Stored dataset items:

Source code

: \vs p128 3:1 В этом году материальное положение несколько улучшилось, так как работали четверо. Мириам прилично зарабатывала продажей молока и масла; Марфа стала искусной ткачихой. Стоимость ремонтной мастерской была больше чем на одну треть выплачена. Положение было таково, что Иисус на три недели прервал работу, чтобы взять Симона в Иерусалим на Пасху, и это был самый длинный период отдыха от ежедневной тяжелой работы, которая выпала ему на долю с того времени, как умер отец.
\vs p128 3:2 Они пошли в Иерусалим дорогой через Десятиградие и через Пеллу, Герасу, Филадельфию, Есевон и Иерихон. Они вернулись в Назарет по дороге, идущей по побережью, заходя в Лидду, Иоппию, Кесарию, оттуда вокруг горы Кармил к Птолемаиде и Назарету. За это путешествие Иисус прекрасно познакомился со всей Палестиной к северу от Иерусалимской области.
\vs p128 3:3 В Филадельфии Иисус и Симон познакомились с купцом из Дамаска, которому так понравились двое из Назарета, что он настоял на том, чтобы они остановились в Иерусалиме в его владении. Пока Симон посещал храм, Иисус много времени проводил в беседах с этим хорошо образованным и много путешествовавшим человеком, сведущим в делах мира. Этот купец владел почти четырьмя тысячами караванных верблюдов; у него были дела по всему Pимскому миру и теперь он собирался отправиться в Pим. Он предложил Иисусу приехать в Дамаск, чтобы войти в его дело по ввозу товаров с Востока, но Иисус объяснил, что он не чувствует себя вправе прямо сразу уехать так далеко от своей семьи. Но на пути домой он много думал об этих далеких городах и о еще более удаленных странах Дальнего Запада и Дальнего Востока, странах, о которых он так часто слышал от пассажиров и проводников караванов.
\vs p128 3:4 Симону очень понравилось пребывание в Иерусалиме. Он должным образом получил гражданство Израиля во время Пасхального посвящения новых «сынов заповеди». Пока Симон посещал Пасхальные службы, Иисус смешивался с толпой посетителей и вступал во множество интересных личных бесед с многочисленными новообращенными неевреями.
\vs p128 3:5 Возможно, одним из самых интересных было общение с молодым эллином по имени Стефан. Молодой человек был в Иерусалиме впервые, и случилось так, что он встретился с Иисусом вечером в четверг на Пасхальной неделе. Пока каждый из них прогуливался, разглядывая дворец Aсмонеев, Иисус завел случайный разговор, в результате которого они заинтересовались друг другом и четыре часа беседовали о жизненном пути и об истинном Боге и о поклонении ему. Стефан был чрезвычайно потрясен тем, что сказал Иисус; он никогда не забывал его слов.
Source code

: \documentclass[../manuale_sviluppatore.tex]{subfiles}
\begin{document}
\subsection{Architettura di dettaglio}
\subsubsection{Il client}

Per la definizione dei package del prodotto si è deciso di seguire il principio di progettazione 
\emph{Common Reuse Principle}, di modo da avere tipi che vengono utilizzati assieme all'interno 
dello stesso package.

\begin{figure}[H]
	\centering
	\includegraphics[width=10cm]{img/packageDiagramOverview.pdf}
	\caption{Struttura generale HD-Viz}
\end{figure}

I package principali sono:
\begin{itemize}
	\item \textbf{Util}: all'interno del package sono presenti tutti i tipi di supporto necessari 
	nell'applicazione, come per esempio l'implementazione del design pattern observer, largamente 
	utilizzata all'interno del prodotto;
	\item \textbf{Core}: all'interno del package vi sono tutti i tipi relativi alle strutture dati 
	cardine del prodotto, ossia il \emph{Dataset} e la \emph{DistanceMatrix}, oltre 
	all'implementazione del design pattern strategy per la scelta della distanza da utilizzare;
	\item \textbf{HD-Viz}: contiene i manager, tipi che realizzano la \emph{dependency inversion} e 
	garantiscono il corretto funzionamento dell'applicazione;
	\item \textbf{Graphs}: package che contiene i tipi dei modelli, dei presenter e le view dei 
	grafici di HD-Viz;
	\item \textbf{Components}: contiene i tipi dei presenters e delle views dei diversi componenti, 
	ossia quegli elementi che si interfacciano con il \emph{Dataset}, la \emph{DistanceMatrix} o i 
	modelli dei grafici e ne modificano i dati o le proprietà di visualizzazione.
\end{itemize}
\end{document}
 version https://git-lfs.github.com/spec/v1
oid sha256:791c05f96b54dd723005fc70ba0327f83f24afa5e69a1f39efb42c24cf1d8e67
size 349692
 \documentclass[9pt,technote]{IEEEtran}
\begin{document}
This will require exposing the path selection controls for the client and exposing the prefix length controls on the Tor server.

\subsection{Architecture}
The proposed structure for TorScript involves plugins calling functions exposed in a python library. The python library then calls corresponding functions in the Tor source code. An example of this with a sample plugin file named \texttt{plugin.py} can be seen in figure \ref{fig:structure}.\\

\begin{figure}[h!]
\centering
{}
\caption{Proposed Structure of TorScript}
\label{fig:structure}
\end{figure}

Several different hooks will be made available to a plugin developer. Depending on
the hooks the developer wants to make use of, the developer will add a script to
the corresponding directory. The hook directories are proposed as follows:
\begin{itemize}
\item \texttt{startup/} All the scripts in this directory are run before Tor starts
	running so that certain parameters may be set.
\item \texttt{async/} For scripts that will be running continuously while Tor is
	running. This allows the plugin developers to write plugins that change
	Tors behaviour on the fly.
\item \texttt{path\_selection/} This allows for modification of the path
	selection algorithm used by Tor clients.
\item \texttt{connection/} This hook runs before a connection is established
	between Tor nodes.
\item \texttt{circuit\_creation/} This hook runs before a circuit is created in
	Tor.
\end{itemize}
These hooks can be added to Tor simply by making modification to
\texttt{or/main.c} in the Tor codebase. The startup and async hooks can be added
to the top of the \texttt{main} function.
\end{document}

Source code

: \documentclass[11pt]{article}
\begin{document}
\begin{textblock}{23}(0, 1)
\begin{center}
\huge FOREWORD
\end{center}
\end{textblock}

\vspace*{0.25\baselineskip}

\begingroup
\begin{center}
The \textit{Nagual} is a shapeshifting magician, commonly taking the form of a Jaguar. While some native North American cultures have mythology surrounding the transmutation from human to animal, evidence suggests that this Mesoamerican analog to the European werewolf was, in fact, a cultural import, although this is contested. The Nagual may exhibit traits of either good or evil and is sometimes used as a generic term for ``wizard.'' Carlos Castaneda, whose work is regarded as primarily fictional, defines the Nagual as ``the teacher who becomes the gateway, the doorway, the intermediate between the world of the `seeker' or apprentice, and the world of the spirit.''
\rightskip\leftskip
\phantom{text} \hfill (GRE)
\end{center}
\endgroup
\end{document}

▸ THE TASK
What this exercise asks for is an exact copy of all the records.

▸ REPLY
Source code

: \vs p128 3:1 В этом году материальное положение несколько улучшилось, так как работали четверо. Мириам прилично зарабатывала продажей молока и масла; Марфа стала искусной ткачихой. Стоимость ремонтной мастерской была больше чем на одну треть выплачена. Положение было таково, что Иисус на три недели прервал работу, чтобы взять Симона в Иерусалим на Пасху, и это был самый длинный период отдыха от ежедневной тяжелой работы, которая выпала ему на долю с того времени, как умер отец.
\vs p128 3:2 Они пошли в Иерусалим дорогой через Десятиградие и через Пеллу, Герасу, Филадельфию, Есевон и Иерихон. Они вернулись в Назарет по дороге, идущей по побережью, заходя в Лидду, Иоппию, Кесарию, оттуда вокруг горы Кармил к Птолемаиде и Назарету. За это путешествие Иисус прекрасно познакомился со всей Палестиной к северу от Иерусалимской области.
\vs p128 3:3 В Филадельфии Иисус и Симон познакомились с купцом из Дамаска, которому так понравились двое из Назарета, что он настоял на том, чтобы они остановились в Иерусалиме в его владении. Пока Симон посещал храм, Иисус много времени проводил в беседах с этим хорошо образованным и много путешествовавшим человеком, сведущим в делах мира. Этот купец владел почти четырьмя тысячами караванных верблюдов; у него были дела по всему Pимскому миру и теперь он собирался отправиться в Pим. Он предложил Иисусу приехать в Дамаск, чтобы войти в его дело по ввозу товаров с Востока, но Иисус объяснил, что он не чувствует себя вправе прямо сразу уехать так далеко от своей семьи. Но на пути домой он много думал об этих далеких городах и о еще более удаленных странах Дальнего Запада и Дальнего Востока, странах, о которых он так часто слышал от пассажиров и проводников караванов.
\vs p128 3:4 Симону очень понравилось пребывание в Иерусалиме. Он должным образом получил гражданство Израиля во время Пасхального посвящения новых «сынов заповеди». Пока Симон посещал Пасхальные службы, Иисус смешивался с толпой посетителей и вступал во множество интересных личных бесед с многочисленными новообращенными неевреями.
\vs p128 3:5 Возможно, одним из самых интересных было общение с молодым эллином по имени Стефан. Молодой человек был в Иерусалиме впервые, и случилось так, что он встретился с Иисусом вечером в четверг на Пасхальной неделе. Пока каждый из них прогуливался, разглядывая дворец Aсмонеев, Иисус завел случайный разговор, в результате которого они заинтересовались друг другом и четыре часа беседовали о жизненном пути и об истинном Боге и о поклонении ему. Стефан был чрезвычайно потрясен тем, что сказал Иисус; он никогда не забывал его слов.
Source code

: \documentclass[../manuale_sviluppatore.tex]{subfiles}
\begin{document}
\subsection{Architettura di dettaglio}
\subsubsection{Il client}

Per la definizione dei package del prodotto si è deciso di seguire il principio di progettazione 
\emph{Common Reuse Principle}, di modo da avere tipi che vengono utilizzati assieme all'interno 
dello stesso package.

\begin{figure}[H]
	\centering
	\includegraphics[width=10cm]{img/packageDiagramOverview.pdf}
	\caption{Struttura generale HD-Viz}
\end{figure}

I package principali sono:
\begin{itemize}
	\item \textbf{Util}: all'interno del package sono presenti tutti i tipi di supporto necessari 
	nell'applicazione, come per esempio l'implementazione del design pattern observer, largamente 
	utilizzata all'interno del prodotto;
	\item \textbf{Core}: all'interno del package vi sono tutti i tipi relativi alle strutture dati 
	cardine del prodotto, ossia il \emph{Dataset} e la \emph{DistanceMatrix}, oltre 
	all'implementazione del design pattern strategy per la scelta della distanza da utilizzare;
	\item \textbf{HD-Viz}: contiene i manager, tipi che realizzano la \emph{dependency inversion} e 
	garantiscono il corretto funzionamento dell'applicazione;
	\item \textbf{Graphs}: package che contiene i tipi dei modelli, dei presenter e le view dei 
	grafici di HD-Viz;
	\item \textbf{Components}: contiene i tipi dei presenters e delle views dei diversi componenti, 
	ossia quegli elementi che si interfacciano con il \emph{Dataset}, la \emph{DistanceMatrix} o i 
	modelli dei grafici e ne modificano i dati o le proprietà di visualizzazione.
\end{itemize}
\end{document}
 version https://git-lfs.github.com/spec/v1
oid sha256:791c05f96b54dd723005fc70ba0327f83f24afa5e69a1f39efb42c24cf1d8e67
size 349692
 \documentclass[9pt,technote]{IEEEtran}
\begin{document}
This will require exposing the path selection controls for the client and exposing the prefix length controls on the Tor server.

\subsection{Architecture}
The proposed structure for TorScript involves plugins calling functions exposed in a python library. The python library then calls corresponding functions in the Tor source code. An example of this with a sample plugin file named \texttt{plugin.py} can be seen in figure \ref{fig:structure}.\\

\begin{figure}[h!]
\centering
{}
\caption{Proposed Structure of TorScript}
\label{fig:structure}
\end{figure}

Several different hooks will be made available to a plugin developer. Depending on
the hooks the developer wants to make use of, the developer will add a script to
the corresponding directory. The hook directories are proposed as follows:
\begin{itemize}
\item \texttt{startup/} All the scripts in this directory are run before Tor starts
	running so that certain parameters may be set.
\item \texttt{async/} For scripts that will be running continuously while Tor is
	running. This allows the plugin developers to write plugins that change
	Tors behaviour on the fly.
\item \texttt{path\_selection/} This allows for modification of the path
	selection algorithm used by Tor clients.
\item \texttt{connection/} This hook runs before a connection is established
	between Tor nodes.
\item \texttt{circuit\_creation/} This hook runs before a circuit is created in
	Tor.
\end{itemize}
These hooks can be added to Tor simply by making modification to
\texttt{or/main.c} in the Tor codebase. The startup and async hooks can be added
to the top of the \texttt{main} function.
\end{document}

Source code

: \documentclass[11pt]{article}
\begin{document}
\begin{textblock}{23}(0, 1)
\begin{center}
\huge FOREWORD
\end{center}
\end{textblock}

\vspace*{0.25\baselineskip}

\begingroup
\begin{center}
The \textit{Nagual} is a shapeshifting magician, commonly taking the form of a Jaguar. While some native North American cultures have mythology surrounding the transmutation from human to animal, evidence suggests that this Mesoamerican analog to the European werewolf was, in fact, a cultural import, although this is contested. The Nagual may exhibit traits of either good or evil and is sometimes used as a generic term for ``wizard.'' Carlos Castaneda, whose work is regarded as primarily fictional, defines the Nagual as ``the teacher who becomes the gateway, the doorway, the intermediate between the world of the `seeker' or apprentice, and the world of the spirit.''
\rightskip\leftskip
\phantom{text} \hfill (GRE)
\end{center}
\endgroup
\end{document}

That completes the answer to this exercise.